*Work task:*
Whatever appears in the records apart from pictures must be reproduced exactly.

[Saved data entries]
******************************

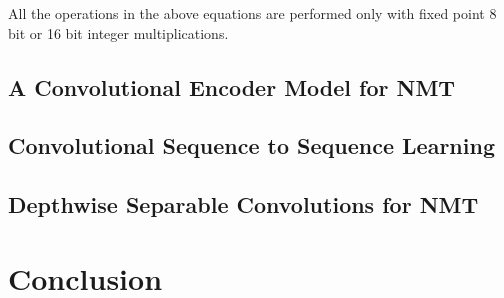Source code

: \documentclass[a4paper]{article}
\begin{document}
All the operations in the above equations are performed only with fixed point 8 bit or 16 bit integer multiplications.


\subsection{A Convolutional Encoder Model for NMT}


\subsection{Convolutional Sequence to Sequence Learning}


\subsection{Depthwise Separable Convolutions for NMT}


\section{Conclusion}






\end{document}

******************************

*Written response:*
Source code

: \documentclass[a4paper]{article}
\begin{document}
All the operations in the above equations are performed only with fixed point 8 bit or 16 bit integer multiplications.


\subsection{A Convolutional Encoder Model for NMT}


\subsection{Convolutional Sequence to Sequence Learning}


\subsection{Depthwise Separable Convolutions for NMT}


\section{Conclusion}






\end{document}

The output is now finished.